In 1995, I published a book called The World After Communism. Today, I wonder whether there will be a world after
capitalism. That question is not prompted by the worst economic slump since the 1930s. Capitalism has always had
crises, and will go on having them. Rather, it comes from the feeling that Western civilization is increasingly
unsatisfying, saddled with a system of incentives that are essential for accumulating wealth, but that undermine our
capacity to enjoy it. Capitalism may be close to exhausting its potential to create a better life – at least in the world’s
rich countries.
By “better,” I mean better ethically, not materially. Material gains may continue, though evidence shows that they no
longer make people happier. My discontent is with the quality of a civilization in which the production and
consumption of unnecessary goods has become most people’s main occupation.

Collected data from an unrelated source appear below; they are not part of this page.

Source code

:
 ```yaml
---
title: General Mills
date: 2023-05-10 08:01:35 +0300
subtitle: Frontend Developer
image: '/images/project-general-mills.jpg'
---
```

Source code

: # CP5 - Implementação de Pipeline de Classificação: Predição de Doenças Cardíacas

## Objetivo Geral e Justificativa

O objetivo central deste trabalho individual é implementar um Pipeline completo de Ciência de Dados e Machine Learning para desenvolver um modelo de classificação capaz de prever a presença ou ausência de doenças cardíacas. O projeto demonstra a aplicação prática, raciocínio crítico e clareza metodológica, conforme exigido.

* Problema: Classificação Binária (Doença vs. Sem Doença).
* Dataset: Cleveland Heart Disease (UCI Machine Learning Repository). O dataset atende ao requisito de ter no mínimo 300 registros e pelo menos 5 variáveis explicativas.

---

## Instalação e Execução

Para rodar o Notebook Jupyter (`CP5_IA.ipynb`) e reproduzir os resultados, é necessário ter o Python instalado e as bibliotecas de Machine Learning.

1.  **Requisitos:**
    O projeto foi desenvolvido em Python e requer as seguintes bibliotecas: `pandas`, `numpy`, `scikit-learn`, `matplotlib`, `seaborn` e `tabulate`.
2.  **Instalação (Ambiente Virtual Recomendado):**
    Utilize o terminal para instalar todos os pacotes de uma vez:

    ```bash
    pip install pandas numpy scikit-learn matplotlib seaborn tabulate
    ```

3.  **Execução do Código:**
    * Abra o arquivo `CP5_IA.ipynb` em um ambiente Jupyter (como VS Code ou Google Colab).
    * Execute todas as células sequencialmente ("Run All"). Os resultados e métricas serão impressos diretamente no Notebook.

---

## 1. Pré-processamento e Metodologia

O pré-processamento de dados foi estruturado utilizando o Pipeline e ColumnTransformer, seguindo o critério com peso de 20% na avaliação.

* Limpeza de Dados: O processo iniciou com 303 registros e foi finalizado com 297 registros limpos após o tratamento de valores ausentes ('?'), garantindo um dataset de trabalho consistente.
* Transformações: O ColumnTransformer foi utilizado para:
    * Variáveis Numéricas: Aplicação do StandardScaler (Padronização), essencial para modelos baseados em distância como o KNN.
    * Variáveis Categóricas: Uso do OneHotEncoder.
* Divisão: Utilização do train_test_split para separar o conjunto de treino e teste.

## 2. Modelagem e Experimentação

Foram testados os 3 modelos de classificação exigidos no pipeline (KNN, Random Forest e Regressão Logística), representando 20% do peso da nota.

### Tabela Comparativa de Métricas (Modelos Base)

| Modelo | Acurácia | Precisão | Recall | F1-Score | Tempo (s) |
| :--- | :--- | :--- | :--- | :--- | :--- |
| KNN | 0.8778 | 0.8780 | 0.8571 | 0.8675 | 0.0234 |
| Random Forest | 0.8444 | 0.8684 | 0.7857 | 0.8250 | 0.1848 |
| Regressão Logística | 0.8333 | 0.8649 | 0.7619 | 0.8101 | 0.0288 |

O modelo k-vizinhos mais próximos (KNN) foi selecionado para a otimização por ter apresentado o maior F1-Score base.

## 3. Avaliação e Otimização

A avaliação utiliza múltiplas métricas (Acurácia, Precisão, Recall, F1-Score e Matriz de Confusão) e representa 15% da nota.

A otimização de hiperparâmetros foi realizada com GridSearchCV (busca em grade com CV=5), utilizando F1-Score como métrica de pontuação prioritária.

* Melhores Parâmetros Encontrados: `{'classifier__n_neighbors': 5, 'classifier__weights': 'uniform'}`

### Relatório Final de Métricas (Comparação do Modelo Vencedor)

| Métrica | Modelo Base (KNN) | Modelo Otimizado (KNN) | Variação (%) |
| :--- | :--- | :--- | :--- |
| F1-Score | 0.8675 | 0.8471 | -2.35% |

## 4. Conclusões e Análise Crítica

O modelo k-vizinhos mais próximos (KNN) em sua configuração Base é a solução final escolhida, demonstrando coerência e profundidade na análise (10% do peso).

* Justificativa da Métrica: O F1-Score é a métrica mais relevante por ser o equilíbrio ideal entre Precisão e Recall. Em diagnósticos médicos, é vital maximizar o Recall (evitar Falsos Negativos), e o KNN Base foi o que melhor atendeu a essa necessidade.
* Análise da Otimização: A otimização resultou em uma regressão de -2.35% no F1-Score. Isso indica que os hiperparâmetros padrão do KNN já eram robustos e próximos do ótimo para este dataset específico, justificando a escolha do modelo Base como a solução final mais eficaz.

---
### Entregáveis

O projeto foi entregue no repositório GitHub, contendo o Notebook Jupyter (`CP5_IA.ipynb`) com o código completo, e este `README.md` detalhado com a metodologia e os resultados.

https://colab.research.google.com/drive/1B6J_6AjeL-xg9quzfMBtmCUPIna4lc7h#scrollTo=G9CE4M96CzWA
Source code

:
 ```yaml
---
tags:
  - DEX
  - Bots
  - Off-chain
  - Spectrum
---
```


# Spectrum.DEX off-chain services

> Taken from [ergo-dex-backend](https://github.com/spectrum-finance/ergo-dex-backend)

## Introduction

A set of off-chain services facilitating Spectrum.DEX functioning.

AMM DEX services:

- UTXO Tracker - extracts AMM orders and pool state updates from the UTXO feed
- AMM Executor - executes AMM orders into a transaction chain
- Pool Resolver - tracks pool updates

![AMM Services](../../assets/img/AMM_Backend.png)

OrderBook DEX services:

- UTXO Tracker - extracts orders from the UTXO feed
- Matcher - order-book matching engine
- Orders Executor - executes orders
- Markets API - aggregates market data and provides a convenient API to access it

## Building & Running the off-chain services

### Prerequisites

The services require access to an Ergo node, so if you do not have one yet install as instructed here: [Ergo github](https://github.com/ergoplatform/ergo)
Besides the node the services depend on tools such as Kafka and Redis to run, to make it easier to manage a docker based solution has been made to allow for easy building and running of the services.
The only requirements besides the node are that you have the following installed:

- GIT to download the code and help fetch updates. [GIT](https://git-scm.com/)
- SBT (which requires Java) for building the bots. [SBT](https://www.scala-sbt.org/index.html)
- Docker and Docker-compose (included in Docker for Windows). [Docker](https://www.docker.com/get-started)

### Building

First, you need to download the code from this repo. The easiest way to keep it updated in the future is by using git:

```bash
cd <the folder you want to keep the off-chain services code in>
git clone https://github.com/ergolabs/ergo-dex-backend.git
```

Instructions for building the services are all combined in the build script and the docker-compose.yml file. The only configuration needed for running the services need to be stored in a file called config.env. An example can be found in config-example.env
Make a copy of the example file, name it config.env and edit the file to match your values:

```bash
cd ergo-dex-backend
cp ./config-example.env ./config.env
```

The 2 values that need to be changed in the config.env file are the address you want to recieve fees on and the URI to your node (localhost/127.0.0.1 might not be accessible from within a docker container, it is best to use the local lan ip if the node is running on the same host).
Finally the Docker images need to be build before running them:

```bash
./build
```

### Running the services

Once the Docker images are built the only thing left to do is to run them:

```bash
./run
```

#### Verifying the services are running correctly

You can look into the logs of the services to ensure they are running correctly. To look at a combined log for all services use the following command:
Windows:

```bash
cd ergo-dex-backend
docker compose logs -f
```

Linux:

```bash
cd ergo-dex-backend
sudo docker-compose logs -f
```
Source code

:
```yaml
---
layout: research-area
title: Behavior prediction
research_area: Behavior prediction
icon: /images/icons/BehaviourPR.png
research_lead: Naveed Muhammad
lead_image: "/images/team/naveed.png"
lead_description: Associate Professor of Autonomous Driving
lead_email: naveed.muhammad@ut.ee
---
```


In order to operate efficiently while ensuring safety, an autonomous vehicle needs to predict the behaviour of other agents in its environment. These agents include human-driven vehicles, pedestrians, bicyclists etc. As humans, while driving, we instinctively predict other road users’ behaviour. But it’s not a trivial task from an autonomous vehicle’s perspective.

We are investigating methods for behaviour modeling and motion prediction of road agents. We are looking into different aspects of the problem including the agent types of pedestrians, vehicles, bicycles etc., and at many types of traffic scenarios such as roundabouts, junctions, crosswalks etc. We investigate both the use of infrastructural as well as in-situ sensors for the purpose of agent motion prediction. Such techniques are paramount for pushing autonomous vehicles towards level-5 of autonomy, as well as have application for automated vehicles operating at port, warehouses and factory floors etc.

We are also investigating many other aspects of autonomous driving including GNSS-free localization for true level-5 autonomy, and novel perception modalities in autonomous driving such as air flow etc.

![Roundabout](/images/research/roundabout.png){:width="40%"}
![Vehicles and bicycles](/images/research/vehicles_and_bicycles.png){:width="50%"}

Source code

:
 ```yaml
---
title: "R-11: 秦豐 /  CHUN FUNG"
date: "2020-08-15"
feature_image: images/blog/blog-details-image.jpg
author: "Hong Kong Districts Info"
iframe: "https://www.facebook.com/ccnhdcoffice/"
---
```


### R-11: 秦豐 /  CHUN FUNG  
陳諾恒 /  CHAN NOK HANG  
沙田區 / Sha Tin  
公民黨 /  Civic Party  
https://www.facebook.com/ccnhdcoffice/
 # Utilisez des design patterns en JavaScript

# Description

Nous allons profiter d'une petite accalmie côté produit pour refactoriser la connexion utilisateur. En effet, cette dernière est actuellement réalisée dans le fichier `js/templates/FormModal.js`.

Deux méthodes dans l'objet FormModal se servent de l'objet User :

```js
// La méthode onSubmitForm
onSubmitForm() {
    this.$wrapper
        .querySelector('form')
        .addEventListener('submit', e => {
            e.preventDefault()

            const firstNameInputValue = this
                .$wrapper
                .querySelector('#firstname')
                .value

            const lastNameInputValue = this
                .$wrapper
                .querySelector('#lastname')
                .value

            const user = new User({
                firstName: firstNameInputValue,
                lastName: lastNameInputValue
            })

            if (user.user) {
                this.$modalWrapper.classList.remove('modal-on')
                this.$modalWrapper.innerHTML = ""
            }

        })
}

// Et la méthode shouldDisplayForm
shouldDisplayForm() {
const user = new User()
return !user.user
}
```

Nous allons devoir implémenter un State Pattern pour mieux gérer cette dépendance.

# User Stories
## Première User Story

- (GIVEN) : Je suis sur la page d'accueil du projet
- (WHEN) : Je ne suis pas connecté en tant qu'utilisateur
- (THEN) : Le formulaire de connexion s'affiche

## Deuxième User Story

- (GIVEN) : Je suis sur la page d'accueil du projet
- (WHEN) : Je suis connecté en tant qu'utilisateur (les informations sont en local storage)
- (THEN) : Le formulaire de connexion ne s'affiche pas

This is not to denigrate capitalism. It was, and is, a superb system for overcoming scarcity. By organising production
efficiently, and directing it to the pursuit of welfare rather than power, it has lifted a large part of the world out of
poverty.
Yet what happens to such a system when scarcity has been turned to plenty? Does it just go on producing more of
the same, stimulating jaded appetites with new gadgets, thrills, and excitements? How much longer can this
continue? Do we spend the next century wallowing in triviality?
For most of the last century, the alternative to capitalism was socialism. But socialism, in its classical form, failed – as
it had to. Public production is inferior to private production for any number of reasons, not least because it destroys
choice and variety. And, since the collapse of communism, there has been no coherent alternative to capitalism.
Beyond capitalism, it seems, stretches a vista of…capitalism.
There have always been huge moral questions about capitalism, which could be put to one side because capitalism
was so successful at generating wealth. Now, when we already have all the wealth we need, we are right to wonder
whether the costs of capitalism are worth incurring.
Adam Smith, for example, recognized that the division of labor would make people dumber by robbing them of non-
specialized skills. Yet he thought that this was a price – possibly compensated by education – worth paying, since the
widening of the market increased the growth of wealth. This made him a fervent free trader.
Today’s apostles of free trade argue the case in much the same way as Adam Smith, ignoring the fact that wealth
has expanded enormously since Smith’s day. They typically admit that free trade costs jobs, but claim that re-training
programs will fit workers into new, “higher value” jobs. This amounts to saying that even though rich countries (or
regions) no longer need the benefits of free trade, they must continue to suffer its costs.
Defenders of the current system reply: we leave such choices to individuals to make for themselves. If people want to
step off the conveyor belt, they are free to do so. And increasing numbers do, in fact, “drop out.” Democracy, too,
means the freedom to vote capitalism out of office.
This answer is powerful but naïve. People do not form their preferences in isolation. Their choices are framed by their
societies’ dominant culture. Is it really supposed that constant pressure to consume has no effect on preferences?
We ban pornography and restrict violence on TV, believing that they affect people negatively, yet we should believe
that unrestricted advertising of consumer goods affects only the distribution of demand, but not the total?
Capitalism’s defenders sometimes argue that the spirit of acquisitiveness is so deeply ingrained in human nature that
nothing can dislodge it. But human nature is a bundle of conflicting passions and possibilities. It has always been the
function of culture (including religion) to encourage some and limit the expression of others.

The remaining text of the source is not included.